Message ID 20240226190951.3240433-1-rick.p.edgecombe@intel.com
Headers
Series Cover a guard gap corner case |

Message

Edgecombe, Rick P Feb. 26, 2024, 7:09 p.m. UTC
  Hi,

For v2, the notable change is a bug fix to not clobber the MMF_TOPDOWN 
during fork. In the RFC this resulted in fork() children that didn't exec 
getting the map up behavior, which included the stress-ng bigheap test. It 
turns out much of the 4% improvement seen was due to the bottomup mapping 
direction. With the fix, the performance benefit was a less surprising 
~1%. Other than that, Kirill's style feedback was addressed. There were no 
functional changes (other than the bug).

Link to v1:
https://lore.kernel.org/lkml/20240215231332.1556787-1-rick.p.edgecombe@intel.com/

=======

In working on x86’s shadow stack feature, I came across some limitations 
around the kernel’s handling of guard gaps.
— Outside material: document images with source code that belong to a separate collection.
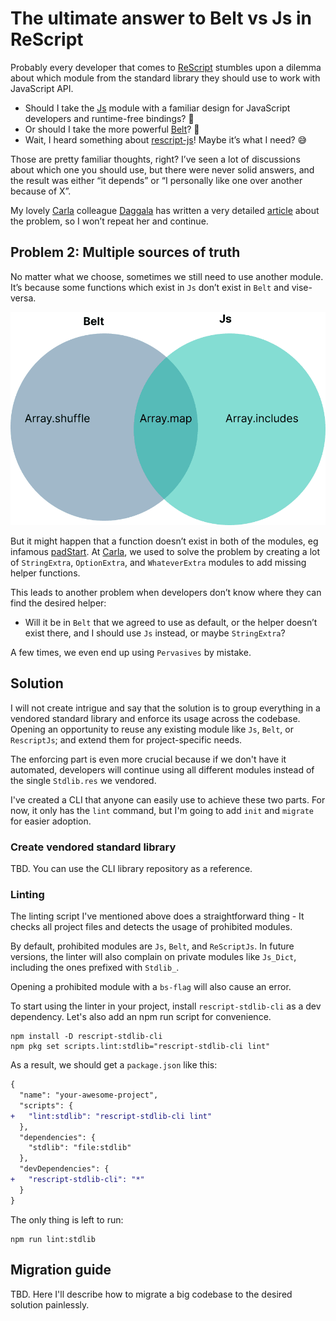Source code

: # The ultimate answer to Belt vs Js in ReScript

Probably every developer that comes to [ReScript](https://rescript-lang.org/) stumbles upon a dilemma about which module from the standard library they should use to work with JavaScript API.

- Should I take the [Js](https://rescript-lang.org/docs/manual/latest/api/js) module with a familiar design for JavaScript developers and runtime-free bindings? 🧐
- Or should I take the more powerful [Belt](https://rescript-lang.org/docs/manual/latest/api/belt)? 🤔
- Wait, I heard something about [rescript-js](https://github.com/bloodyowl/rescript-js)! Maybe it’s what I need? 😅

Those are pretty familiar thoughts, right? I’ve seen a lot of discussions about which one you should use, but there were never solid answers, and the result was either “it depends” or “I personally like one over another because of X”.

My lovely [Carla](https://www.carla.se/) colleague [Daggala](https://twitter.com/daggala) has written a very detailed [article](https://www.daggala.com/belt_vs_js_array_in_rescript/) about the problem, so I won’t repeat her and continue.

## Problem 2: Multiple sources of truth

No matter what we choose, sometimes we still need to use another module. It’s because some functions which exist in `Js` don’t exist in `Belt` and vise-versa.

![Multiple sources of truth](./assets/multiple-sources-of-truth.png)

But it might happen that a function doesn’t exist in both of the modules, eg infamous [padStart](https://developer.mozilla.org/en-US/docs/Web/JavaScript/Reference/Global_Objects/String/padStart). At [Carla](https://www.carla.se/), we used to solve the problem by creating a lot of `StringExtra`, `OptionExtra`, and `WhateverExtra` modules to add missing helper functions.

This leads to another problem when developers don’t know where they can find the desired helper:

- Will it be in `Belt` that we agreed to use as default, or the helper doesn’t exist there, and I should use `Js` instead, or maybe `StringExtra`?

A few times, we even end up using `Pervasives` by mistake.

## Solution

I will not create intrigue and say that the solution is to group everything in a vendored standard library and enforce its usage across the codebase. Opening an opportunity to reuse any existing module like `Js`, `Belt`, or `RescriptJs`; and extend them for project-specific needs.

The enforcing part is even more crucial because if we don't have it automated, developers will continue using all different modules instead of the single `Stdlib.res` we vendored.

I've created a CLI that anyone can easily use to achieve these two parts. For now, it only has the `lint` command, but I'm going to add `init` and `migrate` for easier adoption.

### Create vendored standard library

TBD. You can use the CLI library repository as a reference.

### Linting

The linting script I've mentioned above does a straightforward thing - It checks all project files and detects the usage of prohibited modules.

By default, prohibited modules are `Js`, `Belt`, and `ReScriptJs`. In future versions, the linter will also complain on private modules like `Js_Dict`, including the ones prefixed with `Stdlib_`.

Opening a prohibited module with a `bs-flag` will also cause an error.

To start using the linter in your project, install `rescript-stdlib-cli` as a dev dependency. Let's also add an npm run script for convenience.

```
npm install -D rescript-stdlib-cli
npm pkg set scripts.lint:stdlib="rescript-stdlib-cli lint"
```

As a result, we should get a `package.json` like this:

```diff
{
  "name": "your-awesome-project",
  "scripts": {
+   "lint:stdlib": "rescript-stdlib-cli lint"
  },
  "dependencies": {
    "stdlib": "file:stdlib"
  },
  "devDependencies": {
+   "rescript-stdlib-cli": "*"
  }
}
```

The only thing is left to run:

```
npm run lint:stdlib
```

## Migration guide

TBD. Here I'll describe how to migrate a big codebase to the desired solution painlessly.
AFAICT these limitations are 
not too important for the traditional stack usage of guard gaps, but have 
bigger impact on shadow stack’s usage. And now in addition to x86, we have 
two other architectures implementing shadow stack like features that plan 
to use guard gaps. I wanted to see about addressing them, but I have not 
worked on mmap() placement related code before, so would greatly 
appreciate if people could take a look and point me in the right 
direction.

The nature of the limitations of concern is as follows. In order to ensure 
guard gaps between mappings, mmap() would need to consider two things:
 1. That the new mapping isn’t placed in an any existing mapping’s guard
    gap.
 2. That the new mapping isn’t placed such that any existing mappings are
    not in *its* guard gaps
Currently mmap never considers (2), and (1) is not considered in some 
situations.

When not passing an address hint, or passing one without 
MAP_FIXED_NOREPLACE, (1) is enforced. With MAP_FIXED_NOREPLACE, (1) is not 
enforced. With MAP_FIXED, (1) is not considered, but this seems to be 
expected since MAP_FIXED can already clobber existing mappings. For 
MAP_FIXED_NOREPLACE I would have guessed it should respect the guard gaps 
of existing mappings, but it is probably a little ambiguous.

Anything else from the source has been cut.